以下、本報告書のWeb3.0と税制に関する内容を要約しつつ、読者が本報告書の正確な内容を把握できるよう原文を併記します。

暗号資産の法人税制に関して、令和5(2023)年度と令和6(2024)年度の税制改正で大きな進展がありました。特に、企業が保有する特定の暗号資産について、時価評価の対象外とする措置や、時価法と原価法の選択制が導入されたことは、企業のWeb3.0関連投資を促進する可能性があります。ただし、監査法人の不足という課題も指摘されており、この点の解決が今後の発展には重要です。

投資事業有限責任組合(LPS)による暗号資産関連の投資についても、規制緩和が進んでいます。これにより、Web3.0企業の育成や、ブロックチェーン技術を活用した新しい形態の投資が可能になると期待されます。

この点について、本報告書では次のとおり述べています。


Web3.0においては、長らく税制上の課題とされてきた暗号資産の期末時価評価課税の問題について、
2023年度税制改正で自社が発行し継続的に保有する暗号資産(ガバナンストークン等)を時価評価の対象外とする見直しが行われたのに続き、2024年度税制改正で発行者以外が保有する譲渡制限付暗号資産についても、時価法と原価法のいずれかを選択をすることができるようになった。
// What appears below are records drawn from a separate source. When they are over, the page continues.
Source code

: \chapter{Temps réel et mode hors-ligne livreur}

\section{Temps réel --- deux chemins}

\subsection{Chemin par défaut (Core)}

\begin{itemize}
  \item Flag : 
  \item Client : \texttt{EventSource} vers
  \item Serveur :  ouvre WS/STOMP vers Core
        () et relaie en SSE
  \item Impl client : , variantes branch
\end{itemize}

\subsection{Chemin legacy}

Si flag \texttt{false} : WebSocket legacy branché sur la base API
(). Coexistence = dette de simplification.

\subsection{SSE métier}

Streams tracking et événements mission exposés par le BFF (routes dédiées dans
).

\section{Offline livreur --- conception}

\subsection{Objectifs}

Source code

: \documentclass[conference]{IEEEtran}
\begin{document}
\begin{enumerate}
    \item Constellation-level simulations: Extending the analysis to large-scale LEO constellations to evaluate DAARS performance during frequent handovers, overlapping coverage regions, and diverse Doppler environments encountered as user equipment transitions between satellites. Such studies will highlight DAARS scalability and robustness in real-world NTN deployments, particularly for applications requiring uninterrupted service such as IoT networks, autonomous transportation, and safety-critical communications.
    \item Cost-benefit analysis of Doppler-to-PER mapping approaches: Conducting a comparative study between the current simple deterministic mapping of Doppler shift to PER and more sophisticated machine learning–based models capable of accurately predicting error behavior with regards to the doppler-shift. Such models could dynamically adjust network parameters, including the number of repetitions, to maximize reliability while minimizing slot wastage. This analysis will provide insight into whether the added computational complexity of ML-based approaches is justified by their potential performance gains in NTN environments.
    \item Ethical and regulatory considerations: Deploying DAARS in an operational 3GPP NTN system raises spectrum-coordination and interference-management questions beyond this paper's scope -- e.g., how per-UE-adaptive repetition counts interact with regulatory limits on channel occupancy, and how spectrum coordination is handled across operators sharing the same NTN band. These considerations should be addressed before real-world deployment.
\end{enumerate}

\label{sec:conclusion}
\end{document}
ただし、企業がWeb3.0関連の投資等を行おうとする場合、監査を依頼できる監査法人が見つからないことが障害となって投資が進まない等の課題があるとされる。


投資事業有限責任組合(LPS)によるトークンの取得・保有につき、2023年4月に経済産業省が有価証券に該当するトークン(セキュリティトークン)への投資が可能との解釈通知を公表した。投資事業有限責任組合法(LPS法)で取得・保有することができる有価証券をブロックチェーン上でトークン化したに過ぎないとの解釈である。同様に、原資産を取得・所有する有価証券に該当しない企業組合持分、金銭債権、知的財産権、約束手形についても、ブロックチェーンを利用して資産の移転に係る事務処理をできると示した。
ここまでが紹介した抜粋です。